| What this task involves |
Please give again, word for word, the line that contains "Skycoin wurde entworfen, um" and every line after it to the end of the data, with no other lines.

| Records for this exercise |
------------
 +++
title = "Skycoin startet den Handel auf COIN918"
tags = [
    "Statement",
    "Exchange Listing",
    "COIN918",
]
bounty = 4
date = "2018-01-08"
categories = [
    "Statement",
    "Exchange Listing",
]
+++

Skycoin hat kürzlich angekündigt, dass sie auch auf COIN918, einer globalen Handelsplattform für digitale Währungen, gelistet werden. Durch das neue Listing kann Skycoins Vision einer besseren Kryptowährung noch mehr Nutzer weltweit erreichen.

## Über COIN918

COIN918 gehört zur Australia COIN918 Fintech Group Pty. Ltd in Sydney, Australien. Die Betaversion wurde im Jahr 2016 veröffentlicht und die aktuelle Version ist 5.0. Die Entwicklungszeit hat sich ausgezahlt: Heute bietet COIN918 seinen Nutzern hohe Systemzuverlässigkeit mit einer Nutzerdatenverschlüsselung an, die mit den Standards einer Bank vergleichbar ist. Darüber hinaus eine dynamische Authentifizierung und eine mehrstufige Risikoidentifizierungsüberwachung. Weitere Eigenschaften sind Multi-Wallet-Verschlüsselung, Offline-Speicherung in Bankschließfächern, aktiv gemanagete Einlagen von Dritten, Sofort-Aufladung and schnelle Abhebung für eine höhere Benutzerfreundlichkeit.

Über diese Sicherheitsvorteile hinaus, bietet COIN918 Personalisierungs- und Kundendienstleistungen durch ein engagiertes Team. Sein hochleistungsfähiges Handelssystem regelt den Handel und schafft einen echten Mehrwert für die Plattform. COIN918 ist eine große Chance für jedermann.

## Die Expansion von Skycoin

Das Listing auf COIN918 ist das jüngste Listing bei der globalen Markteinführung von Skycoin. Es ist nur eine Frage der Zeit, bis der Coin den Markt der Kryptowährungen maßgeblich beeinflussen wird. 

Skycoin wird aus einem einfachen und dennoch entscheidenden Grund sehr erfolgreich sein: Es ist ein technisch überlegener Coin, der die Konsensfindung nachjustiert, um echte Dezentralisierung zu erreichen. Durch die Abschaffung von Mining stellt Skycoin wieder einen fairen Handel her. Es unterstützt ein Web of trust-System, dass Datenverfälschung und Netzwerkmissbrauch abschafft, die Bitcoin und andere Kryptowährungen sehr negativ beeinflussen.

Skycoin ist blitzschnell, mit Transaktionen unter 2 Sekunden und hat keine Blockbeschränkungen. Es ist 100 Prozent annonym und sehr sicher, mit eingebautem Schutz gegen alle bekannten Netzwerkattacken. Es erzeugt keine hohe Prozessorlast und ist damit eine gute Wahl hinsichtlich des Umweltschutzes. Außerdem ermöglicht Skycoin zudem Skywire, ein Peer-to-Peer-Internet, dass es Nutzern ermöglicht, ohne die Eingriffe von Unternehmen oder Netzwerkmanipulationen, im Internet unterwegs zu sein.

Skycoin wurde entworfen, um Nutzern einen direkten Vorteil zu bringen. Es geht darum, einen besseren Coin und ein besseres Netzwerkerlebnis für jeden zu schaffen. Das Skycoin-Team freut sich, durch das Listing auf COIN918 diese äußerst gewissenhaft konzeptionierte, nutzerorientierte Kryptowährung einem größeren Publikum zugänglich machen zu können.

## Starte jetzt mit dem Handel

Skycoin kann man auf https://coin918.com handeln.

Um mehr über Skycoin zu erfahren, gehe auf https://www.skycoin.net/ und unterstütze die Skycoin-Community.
------------
| Answer for the task |
Skycoin wurde entworfen, um Nutzern einen direkten Vorteil zu bringen. Es geht darum, einen besseren Coin und ein besseres Netzwerkerlebnis für jeden zu schaffen. Das Skycoin-Team freut sich, durch das Listing auf COIN918 diese äußerst gewissenhaft konzeptionierte, nutzerorientierte Kryptowährung einem größeren Publikum zugänglich machen zu können.

## Starte jetzt mit dem Handel

Skycoin kann man auf https://coin918.com handeln.

Um mehr über Skycoin zu erfahren, gehe auf https://www.skycoin.net/ und unterstütze die Skycoin-Community.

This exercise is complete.